» What is being asked:
Go through the records below and show every line with the string "consists".

» Supplied data:

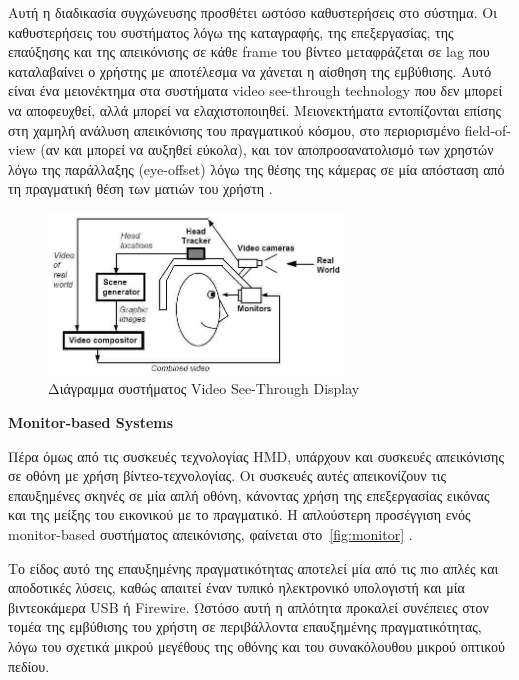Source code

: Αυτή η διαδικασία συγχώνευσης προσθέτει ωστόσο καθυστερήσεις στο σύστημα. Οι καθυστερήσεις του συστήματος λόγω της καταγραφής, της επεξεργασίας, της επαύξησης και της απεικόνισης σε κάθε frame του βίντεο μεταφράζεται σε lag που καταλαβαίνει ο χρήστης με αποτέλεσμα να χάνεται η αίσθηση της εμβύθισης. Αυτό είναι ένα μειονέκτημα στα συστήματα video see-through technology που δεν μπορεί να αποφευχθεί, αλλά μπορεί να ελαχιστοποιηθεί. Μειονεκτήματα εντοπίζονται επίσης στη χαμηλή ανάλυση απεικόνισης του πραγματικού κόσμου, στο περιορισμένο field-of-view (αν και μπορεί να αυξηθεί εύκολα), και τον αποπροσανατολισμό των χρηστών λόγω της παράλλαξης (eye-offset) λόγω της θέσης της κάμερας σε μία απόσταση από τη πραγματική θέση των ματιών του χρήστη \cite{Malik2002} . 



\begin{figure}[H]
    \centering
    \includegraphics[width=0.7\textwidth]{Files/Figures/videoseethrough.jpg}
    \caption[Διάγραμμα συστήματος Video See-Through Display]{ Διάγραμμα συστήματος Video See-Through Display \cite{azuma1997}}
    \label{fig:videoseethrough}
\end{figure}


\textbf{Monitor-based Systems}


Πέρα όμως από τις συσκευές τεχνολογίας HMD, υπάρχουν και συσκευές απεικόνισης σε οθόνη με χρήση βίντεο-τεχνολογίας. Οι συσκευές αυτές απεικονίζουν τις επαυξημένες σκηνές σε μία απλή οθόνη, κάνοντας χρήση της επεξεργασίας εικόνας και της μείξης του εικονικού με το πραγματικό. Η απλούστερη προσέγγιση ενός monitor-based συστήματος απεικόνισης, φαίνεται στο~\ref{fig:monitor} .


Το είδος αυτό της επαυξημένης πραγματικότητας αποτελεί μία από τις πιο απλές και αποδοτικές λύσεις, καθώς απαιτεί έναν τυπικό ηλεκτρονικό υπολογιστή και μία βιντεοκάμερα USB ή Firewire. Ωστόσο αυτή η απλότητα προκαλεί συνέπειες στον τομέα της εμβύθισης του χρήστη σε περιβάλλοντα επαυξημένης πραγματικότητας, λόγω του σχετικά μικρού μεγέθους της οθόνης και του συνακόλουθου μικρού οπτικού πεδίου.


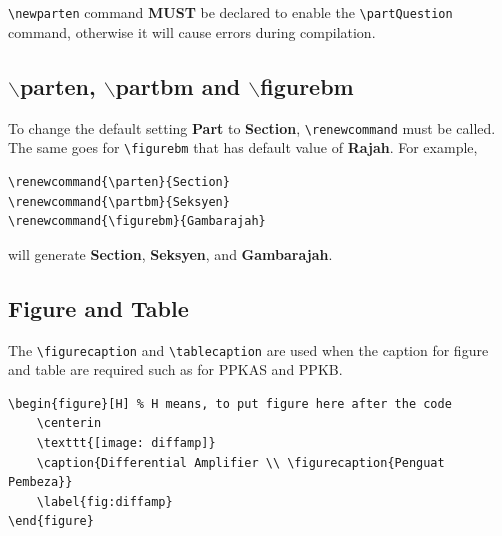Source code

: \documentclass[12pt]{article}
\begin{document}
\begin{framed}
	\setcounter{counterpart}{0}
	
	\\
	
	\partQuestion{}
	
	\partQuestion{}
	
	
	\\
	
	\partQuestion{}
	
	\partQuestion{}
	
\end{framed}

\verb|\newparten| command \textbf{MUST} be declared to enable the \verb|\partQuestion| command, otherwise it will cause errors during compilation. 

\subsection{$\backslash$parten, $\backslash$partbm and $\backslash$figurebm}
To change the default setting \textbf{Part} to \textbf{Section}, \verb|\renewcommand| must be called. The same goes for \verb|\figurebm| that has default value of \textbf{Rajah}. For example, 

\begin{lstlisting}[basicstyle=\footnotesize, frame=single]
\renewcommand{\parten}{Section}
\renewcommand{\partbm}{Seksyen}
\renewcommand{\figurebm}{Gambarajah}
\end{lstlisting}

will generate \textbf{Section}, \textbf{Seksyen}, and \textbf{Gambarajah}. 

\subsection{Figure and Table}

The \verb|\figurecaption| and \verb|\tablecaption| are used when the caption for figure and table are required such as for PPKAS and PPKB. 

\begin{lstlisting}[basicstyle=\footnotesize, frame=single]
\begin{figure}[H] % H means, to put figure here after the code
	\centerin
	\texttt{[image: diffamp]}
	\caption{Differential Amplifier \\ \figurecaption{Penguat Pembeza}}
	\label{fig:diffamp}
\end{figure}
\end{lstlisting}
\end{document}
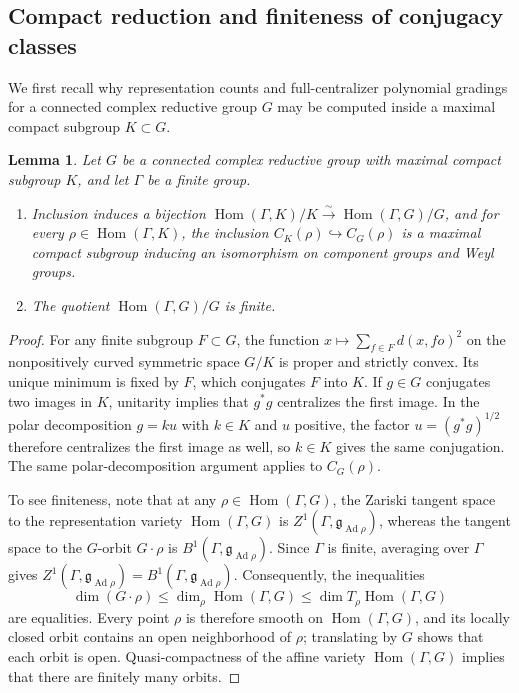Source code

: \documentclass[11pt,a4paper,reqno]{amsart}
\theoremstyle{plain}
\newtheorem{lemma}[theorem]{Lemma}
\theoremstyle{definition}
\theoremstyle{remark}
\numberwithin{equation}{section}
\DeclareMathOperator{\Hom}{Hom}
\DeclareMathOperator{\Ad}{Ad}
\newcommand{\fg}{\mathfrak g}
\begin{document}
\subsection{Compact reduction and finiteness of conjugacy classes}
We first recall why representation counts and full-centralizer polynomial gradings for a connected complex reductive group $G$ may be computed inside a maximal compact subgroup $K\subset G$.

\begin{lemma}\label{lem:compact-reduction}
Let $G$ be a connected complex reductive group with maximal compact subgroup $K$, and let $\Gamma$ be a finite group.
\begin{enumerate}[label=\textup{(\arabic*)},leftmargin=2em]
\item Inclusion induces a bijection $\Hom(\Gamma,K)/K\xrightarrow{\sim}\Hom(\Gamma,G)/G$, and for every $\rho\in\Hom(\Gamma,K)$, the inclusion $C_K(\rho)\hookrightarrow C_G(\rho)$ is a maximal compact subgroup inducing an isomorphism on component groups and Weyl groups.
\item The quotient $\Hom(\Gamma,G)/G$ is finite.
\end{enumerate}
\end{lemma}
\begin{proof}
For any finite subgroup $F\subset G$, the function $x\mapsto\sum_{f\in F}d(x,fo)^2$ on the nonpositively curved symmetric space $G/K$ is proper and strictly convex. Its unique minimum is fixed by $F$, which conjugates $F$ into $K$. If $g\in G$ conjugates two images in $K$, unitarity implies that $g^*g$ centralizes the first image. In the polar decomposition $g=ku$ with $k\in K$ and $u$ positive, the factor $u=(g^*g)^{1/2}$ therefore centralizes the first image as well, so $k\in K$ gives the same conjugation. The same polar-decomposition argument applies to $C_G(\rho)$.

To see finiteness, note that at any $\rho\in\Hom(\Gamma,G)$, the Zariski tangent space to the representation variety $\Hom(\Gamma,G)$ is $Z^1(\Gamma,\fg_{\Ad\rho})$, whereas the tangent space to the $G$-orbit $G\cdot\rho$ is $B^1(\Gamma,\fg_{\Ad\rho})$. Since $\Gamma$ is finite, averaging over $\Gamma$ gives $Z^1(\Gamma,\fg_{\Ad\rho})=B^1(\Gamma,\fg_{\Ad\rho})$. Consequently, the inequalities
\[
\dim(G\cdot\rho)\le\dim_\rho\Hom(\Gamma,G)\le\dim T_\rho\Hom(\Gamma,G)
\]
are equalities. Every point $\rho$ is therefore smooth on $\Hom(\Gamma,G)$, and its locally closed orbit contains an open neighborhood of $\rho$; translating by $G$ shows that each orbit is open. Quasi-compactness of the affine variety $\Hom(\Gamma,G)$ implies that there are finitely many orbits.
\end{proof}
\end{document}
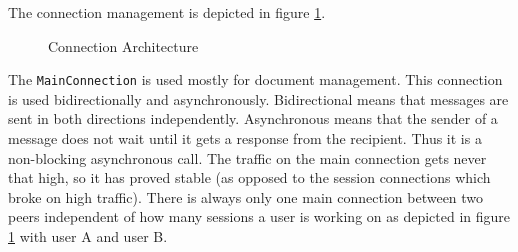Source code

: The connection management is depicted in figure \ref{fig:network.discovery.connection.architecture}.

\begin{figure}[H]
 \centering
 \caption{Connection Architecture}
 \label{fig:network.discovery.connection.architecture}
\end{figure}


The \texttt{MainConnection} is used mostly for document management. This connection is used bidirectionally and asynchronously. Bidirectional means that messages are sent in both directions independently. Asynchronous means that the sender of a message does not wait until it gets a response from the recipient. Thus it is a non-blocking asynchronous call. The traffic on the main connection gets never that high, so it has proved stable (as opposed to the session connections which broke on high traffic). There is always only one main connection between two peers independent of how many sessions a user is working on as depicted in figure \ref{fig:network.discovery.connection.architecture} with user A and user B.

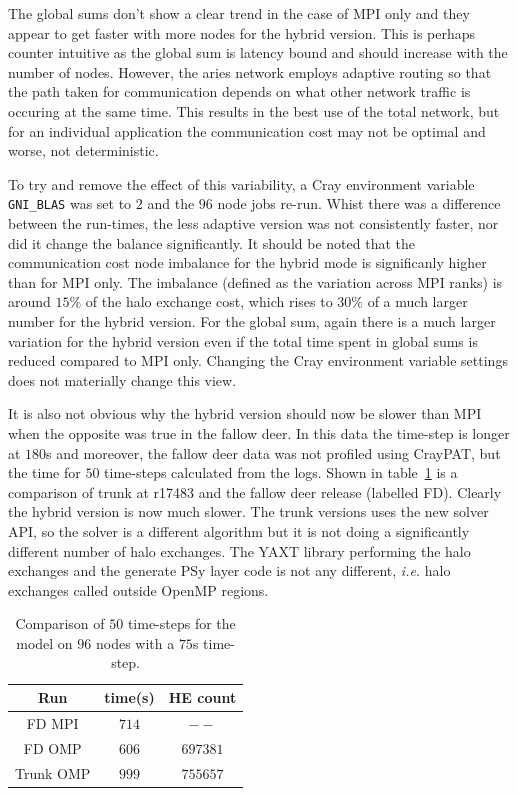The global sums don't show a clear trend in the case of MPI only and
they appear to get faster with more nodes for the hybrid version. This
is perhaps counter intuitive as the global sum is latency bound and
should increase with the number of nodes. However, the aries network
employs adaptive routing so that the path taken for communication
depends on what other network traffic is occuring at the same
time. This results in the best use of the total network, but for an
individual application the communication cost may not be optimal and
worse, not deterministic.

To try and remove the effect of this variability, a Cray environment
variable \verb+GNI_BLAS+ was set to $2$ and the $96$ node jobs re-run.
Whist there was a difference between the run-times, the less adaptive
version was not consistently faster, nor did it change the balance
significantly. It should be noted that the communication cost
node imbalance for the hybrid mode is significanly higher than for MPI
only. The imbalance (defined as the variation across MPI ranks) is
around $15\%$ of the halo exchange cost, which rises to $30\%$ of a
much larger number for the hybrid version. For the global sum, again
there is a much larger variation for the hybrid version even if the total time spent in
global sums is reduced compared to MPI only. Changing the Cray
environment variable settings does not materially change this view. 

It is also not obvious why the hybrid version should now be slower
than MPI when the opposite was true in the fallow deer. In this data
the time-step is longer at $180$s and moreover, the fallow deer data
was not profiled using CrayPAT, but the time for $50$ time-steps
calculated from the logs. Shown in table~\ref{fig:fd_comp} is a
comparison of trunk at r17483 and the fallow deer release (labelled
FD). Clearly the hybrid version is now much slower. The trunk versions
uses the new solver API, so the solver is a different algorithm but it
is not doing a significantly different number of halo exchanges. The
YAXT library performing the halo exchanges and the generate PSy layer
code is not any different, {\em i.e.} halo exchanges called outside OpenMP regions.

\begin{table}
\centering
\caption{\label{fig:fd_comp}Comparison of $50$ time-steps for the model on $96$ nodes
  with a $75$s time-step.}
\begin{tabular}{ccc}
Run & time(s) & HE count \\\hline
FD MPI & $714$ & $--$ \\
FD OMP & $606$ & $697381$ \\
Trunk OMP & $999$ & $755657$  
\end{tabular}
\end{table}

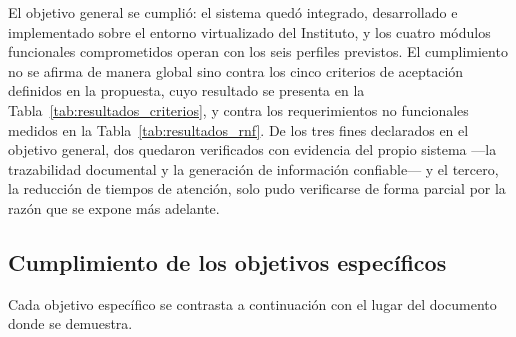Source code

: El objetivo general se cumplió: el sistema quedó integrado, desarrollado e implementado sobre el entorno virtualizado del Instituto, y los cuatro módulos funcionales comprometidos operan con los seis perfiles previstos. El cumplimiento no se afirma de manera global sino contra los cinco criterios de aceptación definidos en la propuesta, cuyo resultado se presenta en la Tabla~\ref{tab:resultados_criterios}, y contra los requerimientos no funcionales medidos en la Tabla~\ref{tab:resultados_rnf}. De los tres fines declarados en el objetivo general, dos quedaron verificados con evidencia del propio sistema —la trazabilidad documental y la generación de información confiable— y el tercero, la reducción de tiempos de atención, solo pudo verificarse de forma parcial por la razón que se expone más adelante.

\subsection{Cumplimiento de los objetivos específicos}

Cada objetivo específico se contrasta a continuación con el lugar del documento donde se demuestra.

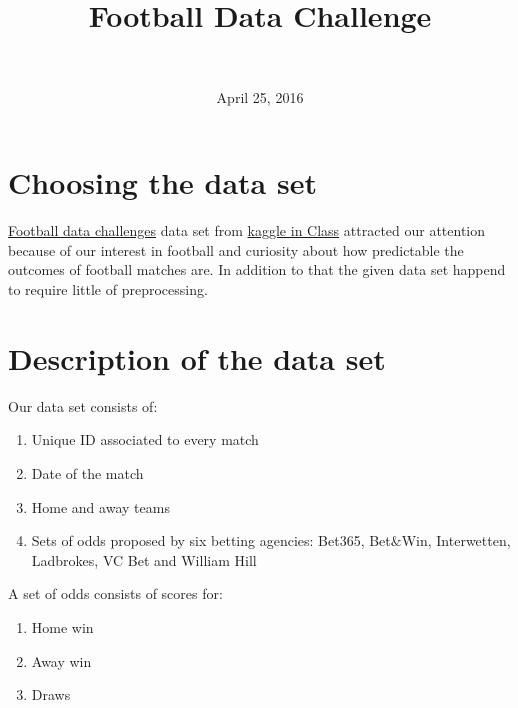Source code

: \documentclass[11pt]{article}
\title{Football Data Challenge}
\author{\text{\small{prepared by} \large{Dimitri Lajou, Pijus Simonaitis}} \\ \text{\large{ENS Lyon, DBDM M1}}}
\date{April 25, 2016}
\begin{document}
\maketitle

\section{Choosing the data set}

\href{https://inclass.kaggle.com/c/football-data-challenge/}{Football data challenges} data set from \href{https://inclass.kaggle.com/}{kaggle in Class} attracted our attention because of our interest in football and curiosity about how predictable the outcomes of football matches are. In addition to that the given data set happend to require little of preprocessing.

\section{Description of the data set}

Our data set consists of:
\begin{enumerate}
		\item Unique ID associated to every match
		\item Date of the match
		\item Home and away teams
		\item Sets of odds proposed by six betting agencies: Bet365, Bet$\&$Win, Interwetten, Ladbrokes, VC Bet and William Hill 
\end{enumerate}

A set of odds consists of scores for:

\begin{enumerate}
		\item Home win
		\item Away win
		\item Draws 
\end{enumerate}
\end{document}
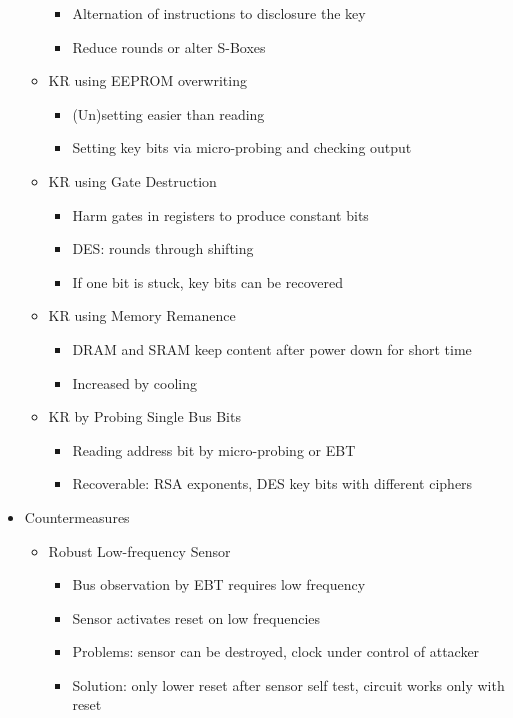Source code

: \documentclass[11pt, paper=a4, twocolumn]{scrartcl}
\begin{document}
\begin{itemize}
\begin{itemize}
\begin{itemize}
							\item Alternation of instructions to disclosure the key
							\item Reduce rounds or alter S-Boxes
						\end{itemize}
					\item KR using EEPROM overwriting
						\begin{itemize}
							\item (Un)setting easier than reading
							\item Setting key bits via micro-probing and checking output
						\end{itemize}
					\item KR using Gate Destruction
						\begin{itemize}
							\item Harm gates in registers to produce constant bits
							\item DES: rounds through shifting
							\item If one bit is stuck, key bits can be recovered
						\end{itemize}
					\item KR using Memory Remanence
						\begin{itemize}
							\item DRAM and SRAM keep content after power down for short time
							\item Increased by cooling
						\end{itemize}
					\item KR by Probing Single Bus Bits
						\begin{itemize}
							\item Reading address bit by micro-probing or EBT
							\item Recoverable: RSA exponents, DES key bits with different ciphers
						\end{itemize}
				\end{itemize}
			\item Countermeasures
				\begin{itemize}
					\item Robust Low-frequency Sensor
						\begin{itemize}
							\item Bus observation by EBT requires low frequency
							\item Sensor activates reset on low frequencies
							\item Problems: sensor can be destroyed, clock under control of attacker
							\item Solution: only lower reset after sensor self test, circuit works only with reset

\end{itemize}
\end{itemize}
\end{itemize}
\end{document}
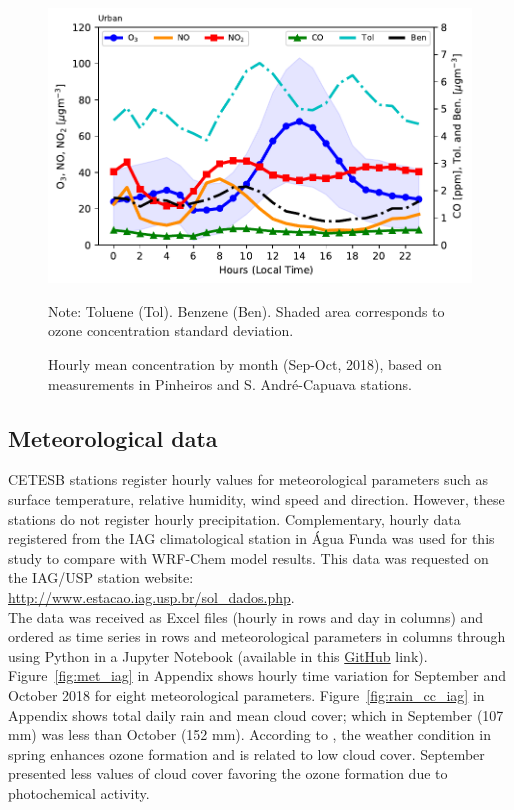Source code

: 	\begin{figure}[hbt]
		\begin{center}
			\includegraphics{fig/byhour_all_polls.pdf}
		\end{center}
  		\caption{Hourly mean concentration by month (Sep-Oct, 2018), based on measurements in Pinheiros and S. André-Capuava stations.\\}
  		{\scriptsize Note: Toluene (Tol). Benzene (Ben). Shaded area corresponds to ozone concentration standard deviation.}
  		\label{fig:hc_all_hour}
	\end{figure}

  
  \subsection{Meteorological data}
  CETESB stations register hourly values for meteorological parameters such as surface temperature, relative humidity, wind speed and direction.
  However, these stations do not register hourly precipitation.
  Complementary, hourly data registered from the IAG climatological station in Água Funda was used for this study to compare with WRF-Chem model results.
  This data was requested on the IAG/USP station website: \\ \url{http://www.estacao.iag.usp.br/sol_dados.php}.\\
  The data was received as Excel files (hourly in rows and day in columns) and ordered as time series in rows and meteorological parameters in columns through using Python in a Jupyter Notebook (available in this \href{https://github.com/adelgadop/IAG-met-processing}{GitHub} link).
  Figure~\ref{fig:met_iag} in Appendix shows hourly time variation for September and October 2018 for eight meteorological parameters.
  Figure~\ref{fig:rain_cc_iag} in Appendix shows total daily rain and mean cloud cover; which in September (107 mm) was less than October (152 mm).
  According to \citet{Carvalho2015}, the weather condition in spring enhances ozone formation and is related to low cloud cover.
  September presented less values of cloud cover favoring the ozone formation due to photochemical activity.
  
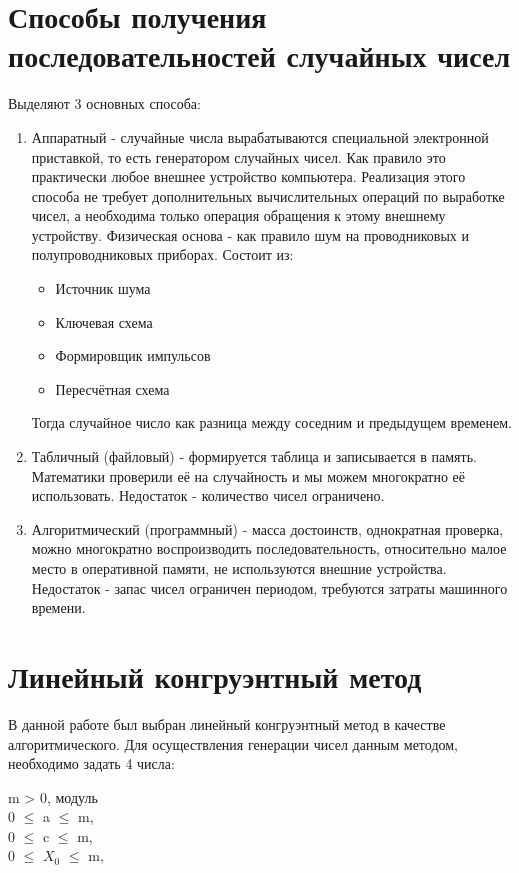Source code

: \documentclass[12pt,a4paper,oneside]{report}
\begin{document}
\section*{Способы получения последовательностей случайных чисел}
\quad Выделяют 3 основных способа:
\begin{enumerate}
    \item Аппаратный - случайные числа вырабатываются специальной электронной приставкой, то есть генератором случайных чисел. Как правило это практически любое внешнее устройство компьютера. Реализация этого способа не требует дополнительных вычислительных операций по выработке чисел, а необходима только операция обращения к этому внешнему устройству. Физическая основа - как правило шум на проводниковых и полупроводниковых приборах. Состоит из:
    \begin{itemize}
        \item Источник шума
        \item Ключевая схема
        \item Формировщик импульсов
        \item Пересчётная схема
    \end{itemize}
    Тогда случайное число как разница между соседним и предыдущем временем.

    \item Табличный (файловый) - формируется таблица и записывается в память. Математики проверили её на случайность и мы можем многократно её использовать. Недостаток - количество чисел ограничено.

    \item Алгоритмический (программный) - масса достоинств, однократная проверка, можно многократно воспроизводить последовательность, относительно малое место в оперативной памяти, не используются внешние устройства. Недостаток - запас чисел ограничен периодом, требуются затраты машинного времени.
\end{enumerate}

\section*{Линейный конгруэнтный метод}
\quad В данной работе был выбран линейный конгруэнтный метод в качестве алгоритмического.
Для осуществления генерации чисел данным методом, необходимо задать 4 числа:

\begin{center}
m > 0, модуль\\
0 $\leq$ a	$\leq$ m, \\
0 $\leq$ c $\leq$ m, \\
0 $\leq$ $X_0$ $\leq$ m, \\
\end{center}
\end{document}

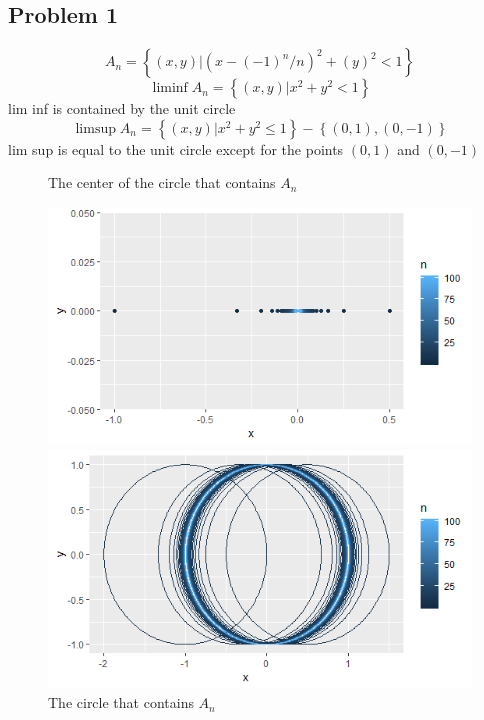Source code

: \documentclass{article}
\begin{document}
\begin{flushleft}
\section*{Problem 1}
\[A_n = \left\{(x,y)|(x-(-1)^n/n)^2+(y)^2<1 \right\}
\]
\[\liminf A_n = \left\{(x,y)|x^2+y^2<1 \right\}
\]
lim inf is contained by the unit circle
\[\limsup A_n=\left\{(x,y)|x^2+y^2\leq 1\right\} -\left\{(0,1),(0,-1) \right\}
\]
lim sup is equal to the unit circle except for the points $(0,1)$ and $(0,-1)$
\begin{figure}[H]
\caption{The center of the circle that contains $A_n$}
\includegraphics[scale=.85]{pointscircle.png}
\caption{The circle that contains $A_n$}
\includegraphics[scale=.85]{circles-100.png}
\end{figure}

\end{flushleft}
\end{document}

» Task solution:
Our data set consists of:
A set of odds consists of scores for:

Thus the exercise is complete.